Multiple models from several manufacturers will be available in 2014. Gamers can apply for a beta test today through Valve's website.
"Entertainment is not a one-size-fits-all world," Valve said. "We want you to be able to choose the hardware that makes sense for you, so we are working with multiple partners to bring a variety of Steam gaming machines to market during 2014, all of them running SteamOS."
Valve said it has designed a "high-performance" Steam Machine prototype that is optimized for gaming, the living room, and for Steam. It is upgradeable and open, Valve said.
"While these products are still in development, we need your help. As always, we believe the best way to ensure that the right products are getting made is to let people try them out and then make changes as we go," Valve said.
To that end, Valve said it will ship 300 of these Steam Machines to Steam users, free of charge, for the purposes of testing.
Users can make themselves eligible for participation in the Steam Machines beta program by completing an Eligibility Quest on Steam. To do so, users must log into Steam before October 25 and perform the following actions.
1. Join the Steam Universe community group
2. Agree to the Steam Hardware Beta Terms and Conditions
3. Make 10 Steam friends (if you haven't already)
4. Create a public Steam Community profile (if you haven't already)
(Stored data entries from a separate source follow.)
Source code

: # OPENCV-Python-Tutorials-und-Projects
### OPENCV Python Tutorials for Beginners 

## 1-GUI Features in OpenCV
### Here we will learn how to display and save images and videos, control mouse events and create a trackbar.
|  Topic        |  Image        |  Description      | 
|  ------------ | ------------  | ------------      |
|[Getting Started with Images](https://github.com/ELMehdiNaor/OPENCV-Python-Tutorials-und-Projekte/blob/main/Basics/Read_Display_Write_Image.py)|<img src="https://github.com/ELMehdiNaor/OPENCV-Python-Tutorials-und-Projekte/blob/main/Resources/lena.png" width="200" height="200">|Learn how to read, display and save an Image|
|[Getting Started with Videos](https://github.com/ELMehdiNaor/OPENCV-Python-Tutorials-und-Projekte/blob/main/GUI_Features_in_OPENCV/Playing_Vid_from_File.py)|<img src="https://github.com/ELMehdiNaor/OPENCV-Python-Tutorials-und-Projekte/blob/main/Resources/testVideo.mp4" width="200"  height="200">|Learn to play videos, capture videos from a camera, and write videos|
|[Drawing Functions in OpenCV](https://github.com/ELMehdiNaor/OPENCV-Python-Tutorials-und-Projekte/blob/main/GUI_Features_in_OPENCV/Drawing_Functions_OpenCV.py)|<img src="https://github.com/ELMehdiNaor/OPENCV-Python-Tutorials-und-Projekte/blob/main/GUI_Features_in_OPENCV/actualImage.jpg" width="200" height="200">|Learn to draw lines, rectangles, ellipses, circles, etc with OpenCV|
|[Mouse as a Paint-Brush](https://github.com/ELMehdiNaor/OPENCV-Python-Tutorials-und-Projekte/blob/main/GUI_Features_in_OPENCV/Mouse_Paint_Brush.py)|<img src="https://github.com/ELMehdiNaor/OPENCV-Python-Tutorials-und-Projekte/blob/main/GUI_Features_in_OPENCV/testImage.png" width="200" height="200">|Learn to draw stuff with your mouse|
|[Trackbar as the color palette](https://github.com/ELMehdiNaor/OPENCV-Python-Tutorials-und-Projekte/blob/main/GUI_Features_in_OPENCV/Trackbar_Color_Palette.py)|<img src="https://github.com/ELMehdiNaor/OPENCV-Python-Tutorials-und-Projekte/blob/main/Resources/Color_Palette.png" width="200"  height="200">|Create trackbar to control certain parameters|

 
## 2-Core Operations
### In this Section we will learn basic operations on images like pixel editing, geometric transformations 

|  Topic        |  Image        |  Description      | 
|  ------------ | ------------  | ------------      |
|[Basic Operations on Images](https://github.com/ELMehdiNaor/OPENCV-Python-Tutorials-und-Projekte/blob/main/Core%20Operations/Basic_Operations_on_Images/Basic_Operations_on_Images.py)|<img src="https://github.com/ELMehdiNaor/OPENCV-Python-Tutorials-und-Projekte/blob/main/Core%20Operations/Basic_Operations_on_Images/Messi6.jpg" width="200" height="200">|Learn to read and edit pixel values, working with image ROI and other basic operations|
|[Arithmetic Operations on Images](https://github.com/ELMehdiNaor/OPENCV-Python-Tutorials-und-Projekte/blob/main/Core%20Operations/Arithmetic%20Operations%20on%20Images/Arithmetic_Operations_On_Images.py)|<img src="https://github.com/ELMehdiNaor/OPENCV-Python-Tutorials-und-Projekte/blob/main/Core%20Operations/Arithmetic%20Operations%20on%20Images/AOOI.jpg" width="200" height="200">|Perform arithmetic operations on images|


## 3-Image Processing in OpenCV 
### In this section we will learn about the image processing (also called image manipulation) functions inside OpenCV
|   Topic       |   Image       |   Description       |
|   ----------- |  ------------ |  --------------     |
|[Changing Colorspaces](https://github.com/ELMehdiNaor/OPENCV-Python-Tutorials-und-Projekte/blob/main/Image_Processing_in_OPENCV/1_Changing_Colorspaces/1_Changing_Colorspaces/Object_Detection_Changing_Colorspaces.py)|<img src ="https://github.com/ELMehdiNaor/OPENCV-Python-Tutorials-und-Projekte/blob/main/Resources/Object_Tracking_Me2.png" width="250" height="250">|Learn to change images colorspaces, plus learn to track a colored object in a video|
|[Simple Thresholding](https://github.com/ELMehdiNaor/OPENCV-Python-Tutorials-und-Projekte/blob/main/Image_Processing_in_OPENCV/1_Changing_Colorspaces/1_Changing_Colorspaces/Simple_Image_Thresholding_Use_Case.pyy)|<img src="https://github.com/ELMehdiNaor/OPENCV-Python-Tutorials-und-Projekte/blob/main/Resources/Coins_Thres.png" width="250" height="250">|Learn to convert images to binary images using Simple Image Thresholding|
5. Play a game using a gamepad in Big Picture mode
Users can complete the steps in any order they wish. Once all steps are completed, users will be awarded a special badge that will grant them placement in a pool of people that Valve will choose participants from.
The list will be finalized on October 25. A small pool of 30 or fewer will be chosen based on their past community contributions and beta participation, while the remained will be selected at random.
"Your help is critical to our design process," Valve said. "Your feedback will shape both the new OS version of Steam and the new category of gaming machines that will run it."
Valve did not provide specifics regarding the specifications of its own Steam Machine, but said its rig is designed for "users who want the most control possible over their hardware." Other boxes, from other manufacturers, will be optimized for size, price, quietness, or other factors, Valve said.
Gamers can use a mouse and keyboard for Steam Machines, but Valve pointed out that Steam and SteamOS "work well with gamepads, too." The developer also teased an imminent controller announcement, saying, "We have some more to say very soon on the topic of input."